Le cri de l'oie blanche
cesse.
Elles regardèrent l’heure et décidèrent qu’il
était temps qu’elles se quittent.
– Tu t’en vas chez ta sœur ?
– Oui. Pour la dernière fois. Toi ?
À ta belle p’ tite chambre ?
– Non. À l’hôtel. J’ai laissé ma chambre
avant de partir en juin.
– À l’hôtel ? Ça a pas d’allure.
Pourquoi dépenser pour une nuit ? Viens chez Marie-Ange.
– Non, merci. J’ai comme envie d’être
toute seule ce soir. Pour regarder la page se tourner. Lentement.
Blanche acquiesça. Elle aussi avait envie de
regarder sa vie changer de cap, bien appuyée au bastingage.
– Mesdemoiselles ! Mesdemoiselles,
s’il vous plaît ! Je demanderais un peu de silence.
Les étudiantes se turent et regardèrent celle
qui leur parlait.
– Nous nous sommes déjà toutes
rencontrées. Je suis la sœur hospitalière en chef. Je suis la responsable du
cours que vous suivrez de même que de chacune d’entre vous. Et je me rapporte
directement à la supérieure de l’hôpital, sœur Mailloux.
Elle avait souri et les étudiantes l’avaient
imitée. Elle les regarda attentivement.
– Je connais tous les tours de la
rentrée. Les matelas avec le drap du dessus replié ; le poivre en dessous
de la taie d’oreiller ; les vêtements qui disparaissent quand une
demoiselle est dans son bain, et je ne vous raconte pas le pire.
Les étudiantes éclatèrent de rire. L’une, plus
audacieuse que les autres, demanda, sans gêne, d’entendre le pire. Les
étudiantes applaudirent pour marquer leur accord.
– Si vous y tenez. Le pire, c’est
l’exploration de nuit des locaux des internes.
Un grand « Hein ? » parcourut
la salle. Pas une seule des jeunes filles présentes ne semblait attirée par une
telle aventure. L’hospitalière en chef sourit en coin et les regarda en se
mordant la joue. Quelques étudiantes détournèrent les yeux en rougissant.
Blanche se demanda si c’était de gêne ou de plaisir anticipé.
– J’ai exagéré. Ce n’est pas le pire de
la rentrée. Mais ça s’est déjà vu pendant les trois années qui suivent. Vous
n’êtes pas sans savoir que vous êtes d’abord ici comme
« probanistes ». Vous avez été choisies parmi plus de cinq cents
candidates.
Les étudiantes se regardèrent, à la fois
incrédules quant au chiffre qu’on venait de leur lancer et fières d’avoir été
choisies.
– La réputation des gardes-malades de
l’hôpital Notre-Dame n’est plus à faire. Nous avons sans cesse des requêtes de
différents autres hôpitaux qui veulent embaucher nos diplômées. Si vous avez lu les journaux cet été, vous avez dû apprendre que
Montréal a accueilli, en juillet, sept mille gardes-malades venues du monde
entier.
Plusieurs étudiantes, dont Blanche et
Marie-Louise, firent un effort pour cacher leur ignorance pendant que d’autres,
telle Germaine Larivière, marquaient leur assentiment en hochant la tête.

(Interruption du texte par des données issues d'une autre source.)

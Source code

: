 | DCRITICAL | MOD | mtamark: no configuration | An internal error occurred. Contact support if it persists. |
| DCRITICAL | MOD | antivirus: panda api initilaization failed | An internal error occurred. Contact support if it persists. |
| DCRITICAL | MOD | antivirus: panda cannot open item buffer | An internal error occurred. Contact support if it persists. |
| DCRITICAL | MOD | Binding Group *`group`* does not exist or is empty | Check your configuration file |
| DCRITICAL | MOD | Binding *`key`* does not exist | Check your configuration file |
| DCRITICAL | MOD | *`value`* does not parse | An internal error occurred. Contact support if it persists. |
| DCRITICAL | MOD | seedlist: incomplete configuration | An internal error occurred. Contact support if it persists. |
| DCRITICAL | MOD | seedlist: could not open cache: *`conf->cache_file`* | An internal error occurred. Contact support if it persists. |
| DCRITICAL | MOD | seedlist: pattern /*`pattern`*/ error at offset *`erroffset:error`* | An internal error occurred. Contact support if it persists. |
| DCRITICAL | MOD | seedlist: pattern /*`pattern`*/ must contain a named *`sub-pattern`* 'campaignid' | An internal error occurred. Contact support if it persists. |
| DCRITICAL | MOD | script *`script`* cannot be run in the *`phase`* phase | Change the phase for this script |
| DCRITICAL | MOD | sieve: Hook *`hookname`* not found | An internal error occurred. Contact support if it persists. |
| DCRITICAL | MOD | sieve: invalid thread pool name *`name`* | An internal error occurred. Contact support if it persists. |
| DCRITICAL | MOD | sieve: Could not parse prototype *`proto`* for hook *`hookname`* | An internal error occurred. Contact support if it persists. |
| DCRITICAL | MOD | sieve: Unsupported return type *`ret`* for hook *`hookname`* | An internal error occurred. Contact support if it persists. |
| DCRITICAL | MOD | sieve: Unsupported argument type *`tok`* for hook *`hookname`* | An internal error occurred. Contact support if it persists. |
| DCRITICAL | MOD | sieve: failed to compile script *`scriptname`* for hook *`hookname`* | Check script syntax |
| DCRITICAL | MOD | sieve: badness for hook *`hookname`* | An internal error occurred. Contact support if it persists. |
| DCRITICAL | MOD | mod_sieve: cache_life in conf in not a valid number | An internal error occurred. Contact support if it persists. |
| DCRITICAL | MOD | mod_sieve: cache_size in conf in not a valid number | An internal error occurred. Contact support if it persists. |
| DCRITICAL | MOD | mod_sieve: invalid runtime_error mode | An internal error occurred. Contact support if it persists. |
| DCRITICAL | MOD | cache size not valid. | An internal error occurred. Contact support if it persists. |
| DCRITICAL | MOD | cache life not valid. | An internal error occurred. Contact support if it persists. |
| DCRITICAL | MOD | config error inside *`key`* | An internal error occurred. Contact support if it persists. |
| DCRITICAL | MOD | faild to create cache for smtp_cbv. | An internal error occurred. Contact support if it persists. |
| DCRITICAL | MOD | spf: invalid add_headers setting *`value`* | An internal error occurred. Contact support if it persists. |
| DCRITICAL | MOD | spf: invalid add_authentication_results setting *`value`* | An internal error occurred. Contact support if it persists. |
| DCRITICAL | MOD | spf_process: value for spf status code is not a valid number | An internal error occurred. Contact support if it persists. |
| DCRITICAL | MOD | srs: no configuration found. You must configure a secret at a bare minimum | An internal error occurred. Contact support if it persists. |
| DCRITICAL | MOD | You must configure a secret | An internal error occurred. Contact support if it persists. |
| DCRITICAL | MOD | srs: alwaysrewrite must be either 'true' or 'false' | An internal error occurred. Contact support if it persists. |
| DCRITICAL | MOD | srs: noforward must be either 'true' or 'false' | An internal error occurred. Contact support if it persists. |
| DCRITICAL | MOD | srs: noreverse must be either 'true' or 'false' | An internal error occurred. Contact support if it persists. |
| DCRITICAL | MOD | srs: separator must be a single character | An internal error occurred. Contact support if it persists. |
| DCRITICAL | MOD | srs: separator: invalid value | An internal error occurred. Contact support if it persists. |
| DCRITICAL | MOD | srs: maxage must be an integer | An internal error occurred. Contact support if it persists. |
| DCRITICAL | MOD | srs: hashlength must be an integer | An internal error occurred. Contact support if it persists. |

– Les dames patronnesses de notre hôpital
ont mis beaucoup d’efforts à bien les accueillir. Nous savons que
l’organisation de notre hôpital a impressionné les gardes-malades qui sont
venues ici. Alors, j’aimerais vous dire, avant que nous n’entreprenions quoi
que ce soit, que de chacune d’entre vous dépend la réputation de notre
institution. Et dès que vous porterez votre uniforme, vous deviendrez les
représentantes non seulement de l’hôpital mais de toutes les gardes-malades.
Blanche releva la tête. Ce que l’hospitalière
en chef venait de dire lui plaisait. Elle se promit de ne faire aucun écart.
– Nous aimons croire que les
gardes-malades que nous formons sont les plus qualifiées et les plus
compétentes du Québec et du Canada. Notre supérieure, qui, elle-même, a étudié
aux États-Unis, a fondé la première école de gardes-malades pour les
Canadiennes françaises. Ses vastes connaissances ont été utilisées pour sans
cesse améliorer le cours que vous suivrez. Maintenant, je vous confie aux sœurs
hospitalières, qui seront vos anges gardiens pendant toute la durée de votre
cours et continueront de travailler avec vous quand vous serez diplômées.
Les étudiantes remercièrent l’hospitalière en
chef et tournèrent leurs regards en direction des religieuses qui deviendraient
leurs professeurs. L’une d’elles prit la parole.
– Nous allons immédiatement aller à vos
chambres. Sur chacune des portes, vous pourrez lire le nom des occupantes.